Work request: Every line of the listing below should be written out exactly, minus its images.

Provided material below:

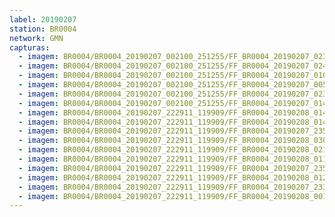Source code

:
 ```yaml
---
label: 20190207
station: BR0004
network: GMN
capturas:
  - imagem: BR0004/BR0004_20190207_002100_251255/FF_BR0004_20190207_023737_421_0203776.fits_maxpixel.jpg
  - imagem: BR0004/BR0004_20190207_002100_251255/FF_BR0004_20190207_024559_956_0216320.fits_maxpixel.jpg
  - imagem: BR0004/BR0004_20190207_002100_251255/FF_BR0004_20190207_010721_771_0069120.fits_maxpixel.jpg
  - imagem: BR0004/BR0004_20190207_002100_251255/FF_BR0004_20190207_005422_831_0049664.fits_maxpixel.jpg
  - imagem: BR0004/BR0004_20190207_002100_251255/FF_BR0004_20190207_023057_217_0193792.fits_maxpixel.jpg
  - imagem: BR0004/BR0004_20190207_002100_251255/FF_BR0004_20190207_014854_025_0131328.fits_maxpixel.jpg
  - imagem: BR0004/BR0004_20190207_222911_119909/FF_BR0004_20190208_014114_335_0287488.fits_maxpixel.jpg
  - imagem: BR0004/BR0004_20190207_222911_119909/FF_BR0004_20190208_014155_435_0288512.fits_maxpixel.jpg
  - imagem: BR0004/BR0004_20190207_222911_119909/FF_BR0004_20190207_235711_541_0131584.fits_maxpixel.jpg
  - imagem: BR0004/BR0004_20190207_222911_119909/FF_BR0004_20190208_030518_643_0413440.fits_maxpixel.jpg
  - imagem: BR0004/BR0004_20190207_222911_119909/FF_BR0004_20190208_021007_254_0330752.fits_maxpixel.jpg
  - imagem: BR0004/BR0004_20190207_222911_119909/FF_BR0004_20190208_011851_279_0253952.fits_maxpixel.jpg
  - imagem: BR0004/BR0004_20190207_222911_119909/FF_BR0004_20190207_235701_291_0131328.fits_maxpixel.jpg
  - imagem: BR0004/BR0004_20190207_222911_119909/FF_BR0004_20190208_012521_143_0263680.fits_maxpixel.jpg
  - imagem: BR0004/BR0004_20190207_222911_119909/FF_BR0004_20190207_233550_364_0099584.fits_maxpixel.jpg
  - imagem: BR0004/BR0004_20190207_222911_119909/FF_BR0004_20190208_001101_852_0152320.fits_maxpixel.jpg
---
```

End of Provided material.

Result of this task:
Source code

:
 ```yaml
---
label: 20190207
station: BR0004
network: GMN
capturas:
  - imagem: BR0004/BR0004_20190207_002100_251255/FF_BR0004_20190207_023737_421_0203776.fits_maxpixel.jpg
  - imagem: BR0004/BR0004_20190207_002100_251255/FF_BR0004_20190207_024559_956_0216320.fits_maxpixel.jpg
  - imagem: BR0004/BR0004_20190207_002100_251255/FF_BR0004_20190207_010721_771_0069120.fits_maxpixel.jpg
  - imagem: BR0004/BR0004_20190207_002100_251255/FF_BR0004_20190207_005422_831_0049664.fits_maxpixel.jpg
  - imagem: BR0004/BR0004_20190207_002100_251255/FF_BR0004_20190207_023057_217_0193792.fits_maxpixel.jpg
  - imagem: BR0004/BR0004_20190207_002100_251255/FF_BR0004_20190207_014854_025_0131328.fits_maxpixel.jpg
  - imagem: BR0004/BR0004_20190207_222911_119909/FF_BR0004_20190208_014114_335_0287488.fits_maxpixel.jpg
  - imagem: BR0004/BR0004_20190207_222911_119909/FF_BR0004_20190208_014155_435_0288512.fits_maxpixel.jpg
  - imagem: BR0004/BR0004_20190207_222911_119909/FF_BR0004_20190207_235711_541_0131584.fits_maxpixel.jpg
  - imagem: BR0004/BR0004_20190207_222911_119909/FF_BR0004_20190208_030518_643_0413440.fits_maxpixel.jpg
  - imagem: BR0004/BR0004_20190207_222911_119909/FF_BR0004_20190208_021007_254_0330752.fits_maxpixel.jpg
  - imagem: BR0004/BR0004_20190207_222911_119909/FF_BR0004_20190208_011851_279_0253952.fits_maxpixel.jpg
  - imagem: BR0004/BR0004_20190207_222911_119909/FF_BR0004_20190207_235701_291_0131328.fits_maxpixel.jpg
  - imagem: BR0004/BR0004_20190207_222911_119909/FF_BR0004_20190208_012521_143_0263680.fits_maxpixel.jpg
  - imagem: BR0004/BR0004_20190207_222911_119909/FF_BR0004_20190207_233550_364_0099584.fits_maxpixel.jpg
  - imagem: BR0004/BR0004_20190207_222911_119909/FF_BR0004_20190208_001101_852_0152320.fits_maxpixel.jpg
---
```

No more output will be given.